**PROBLEM TO WORK ON:** Repeat the lines of the data that follow, please, starting at the first and stopping after the one with "- Performs all".

(Stored data)
BEGIN

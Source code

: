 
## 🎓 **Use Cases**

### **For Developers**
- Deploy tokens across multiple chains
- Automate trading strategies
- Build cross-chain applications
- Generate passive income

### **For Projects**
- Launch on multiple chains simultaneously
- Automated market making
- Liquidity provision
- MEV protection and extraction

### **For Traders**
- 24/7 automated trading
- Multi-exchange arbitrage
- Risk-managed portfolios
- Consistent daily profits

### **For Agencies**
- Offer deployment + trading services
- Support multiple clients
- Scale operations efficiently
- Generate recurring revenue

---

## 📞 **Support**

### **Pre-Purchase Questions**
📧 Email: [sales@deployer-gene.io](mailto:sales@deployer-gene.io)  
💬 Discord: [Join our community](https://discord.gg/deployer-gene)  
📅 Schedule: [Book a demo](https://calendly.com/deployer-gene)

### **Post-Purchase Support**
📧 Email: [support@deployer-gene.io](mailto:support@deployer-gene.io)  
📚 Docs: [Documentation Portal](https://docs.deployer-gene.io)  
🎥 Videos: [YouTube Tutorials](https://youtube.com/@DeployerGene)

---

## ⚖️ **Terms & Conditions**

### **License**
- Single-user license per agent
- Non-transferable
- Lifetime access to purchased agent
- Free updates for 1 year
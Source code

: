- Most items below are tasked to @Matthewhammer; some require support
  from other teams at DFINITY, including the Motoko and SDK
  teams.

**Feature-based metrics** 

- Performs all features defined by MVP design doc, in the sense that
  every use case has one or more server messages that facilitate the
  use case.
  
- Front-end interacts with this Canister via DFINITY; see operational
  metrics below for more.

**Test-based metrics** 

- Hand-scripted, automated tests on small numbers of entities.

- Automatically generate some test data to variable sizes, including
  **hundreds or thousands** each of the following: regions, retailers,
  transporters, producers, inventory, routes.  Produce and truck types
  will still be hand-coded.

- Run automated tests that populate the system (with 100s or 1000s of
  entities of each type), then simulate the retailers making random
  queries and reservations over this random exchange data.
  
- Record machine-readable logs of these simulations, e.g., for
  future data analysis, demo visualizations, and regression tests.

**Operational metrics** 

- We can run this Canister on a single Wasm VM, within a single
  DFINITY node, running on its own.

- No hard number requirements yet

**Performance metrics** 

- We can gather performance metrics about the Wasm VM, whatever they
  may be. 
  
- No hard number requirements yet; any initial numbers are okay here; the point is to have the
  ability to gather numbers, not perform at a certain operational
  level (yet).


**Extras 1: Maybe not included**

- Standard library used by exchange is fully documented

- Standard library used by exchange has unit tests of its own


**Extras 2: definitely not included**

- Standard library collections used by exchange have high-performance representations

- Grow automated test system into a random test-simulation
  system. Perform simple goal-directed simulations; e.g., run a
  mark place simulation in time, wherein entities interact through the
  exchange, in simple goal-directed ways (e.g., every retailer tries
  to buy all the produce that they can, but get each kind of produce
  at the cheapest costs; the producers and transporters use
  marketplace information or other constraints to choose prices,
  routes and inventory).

END

**RESULT:**
Source code

: 
## 🎓 **Use Cases**

### **For Developers**
- Deploy tokens across multiple chains
- Automate trading strategies
- Build cross-chain applications
- Generate passive income

### **For Projects**
- Launch on multiple chains simultaneously
- Automated market making
- Liquidity provision
- MEV protection and extraction

### **For Traders**
- 24/7 automated trading
- Multi-exchange arbitrage
- Risk-managed portfolios
- Consistent daily profits

### **For Agencies**
- Offer deployment + trading services
- Support multiple clients
- Scale operations efficiently
- Generate recurring revenue

---

## 📞 **Support**

### **Pre-Purchase Questions**
📧 Email: [sales@deployer-gene.io](mailto:sales@deployer-gene.io)  
💬 Discord: [Join our community](https://discord.gg/deployer-gene)  
📅 Schedule: [Book a demo](https://calendly.com/deployer-gene)

### **Post-Purchase Support**
📧 Email: [support@deployer-gene.io](mailto:support@deployer-gene.io)  
📚 Docs: [Documentation Portal](https://docs.deployer-gene.io)  
🎥 Videos: [YouTube Tutorials](https://youtube.com/@DeployerGene)

---

## ⚖️ **Terms & Conditions**

### **License**
- Single-user license per agent
- Non-transferable
- Lifetime access to purchased agent
- Free updates for 1 year
Source code

:- Most items below are tasked to @Matthewhammer; some require support
  from other teams at DFINITY, including the Motoko and SDK
  teams.

**Feature-based metrics** 

- Performs all features defined by MVP design doc, in the sense that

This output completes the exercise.